Generator for datastream content. Takes a list of sections of data within the current chunk (split on binaryContent start and end tags), runs a base64 decode, and yields the data. Computes datastream size and MD5 as data is decoded for sanity-checking purposes. If binary content is not completed within the current chunk, it will retrieve successive chunks of export data until it finds the end. Sets a flag when partial content is left within the current chunk for continued processing by object_data().

Parameters:sections – list of export data split on binary content start and end tags, starting with the first section of binary content
get_datastream_info(dsinfo)

Use regular expressions to pull datastream [version] details (id, mimetype, size, and checksum) for binary content, in order to sanity check the decoded data.

Parameters:dsinfo – text content just before a binaryContent tag
Returns:dict with keys for id, mimetype, size, type and digest, or None if no match is found
object_data()

Process the archival export and return a buffer with foxml content for ingest into the destination repository.
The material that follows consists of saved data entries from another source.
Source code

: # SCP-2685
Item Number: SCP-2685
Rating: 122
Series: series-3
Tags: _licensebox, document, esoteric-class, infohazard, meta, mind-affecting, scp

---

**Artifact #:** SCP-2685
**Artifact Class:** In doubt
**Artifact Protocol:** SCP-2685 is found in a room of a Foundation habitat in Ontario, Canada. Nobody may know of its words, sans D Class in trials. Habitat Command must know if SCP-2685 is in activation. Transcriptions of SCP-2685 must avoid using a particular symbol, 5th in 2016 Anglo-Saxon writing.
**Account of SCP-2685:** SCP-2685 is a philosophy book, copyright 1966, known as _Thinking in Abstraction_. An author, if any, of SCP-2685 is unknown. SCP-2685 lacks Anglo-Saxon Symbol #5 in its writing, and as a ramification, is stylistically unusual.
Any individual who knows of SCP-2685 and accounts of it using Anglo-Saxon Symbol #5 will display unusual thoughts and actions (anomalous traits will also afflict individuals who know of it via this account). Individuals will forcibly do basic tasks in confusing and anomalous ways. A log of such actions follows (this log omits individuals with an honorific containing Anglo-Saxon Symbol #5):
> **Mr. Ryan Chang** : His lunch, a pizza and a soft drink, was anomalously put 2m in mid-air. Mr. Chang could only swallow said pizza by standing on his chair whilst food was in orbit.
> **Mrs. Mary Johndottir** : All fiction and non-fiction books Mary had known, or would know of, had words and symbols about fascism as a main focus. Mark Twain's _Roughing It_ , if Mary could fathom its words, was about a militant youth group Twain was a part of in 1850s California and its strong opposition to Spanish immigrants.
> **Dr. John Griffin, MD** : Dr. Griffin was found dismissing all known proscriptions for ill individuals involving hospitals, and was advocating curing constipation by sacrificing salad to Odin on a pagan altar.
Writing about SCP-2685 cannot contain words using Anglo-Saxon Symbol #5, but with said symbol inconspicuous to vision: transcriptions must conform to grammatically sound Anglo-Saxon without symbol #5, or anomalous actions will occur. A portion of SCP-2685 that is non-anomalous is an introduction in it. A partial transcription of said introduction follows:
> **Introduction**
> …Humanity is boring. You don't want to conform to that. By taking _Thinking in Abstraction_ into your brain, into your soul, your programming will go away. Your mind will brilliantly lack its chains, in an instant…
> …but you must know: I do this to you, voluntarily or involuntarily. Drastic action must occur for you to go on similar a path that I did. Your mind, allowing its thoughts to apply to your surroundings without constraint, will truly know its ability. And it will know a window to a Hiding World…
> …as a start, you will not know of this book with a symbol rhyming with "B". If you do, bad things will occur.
Returns:io.BytesIO for ingest, with references to uploaded datastream content or content location urls
url_credentials = None

url credentials, if needed for datastream content urls

syncutil.estimate_object_size(archive=True)

Calculate a rough estimate of object size, based on the sizes of all versions of all datastreams. If archive is true, adjusts the size estimate of managed datastreams for base64 encoded data.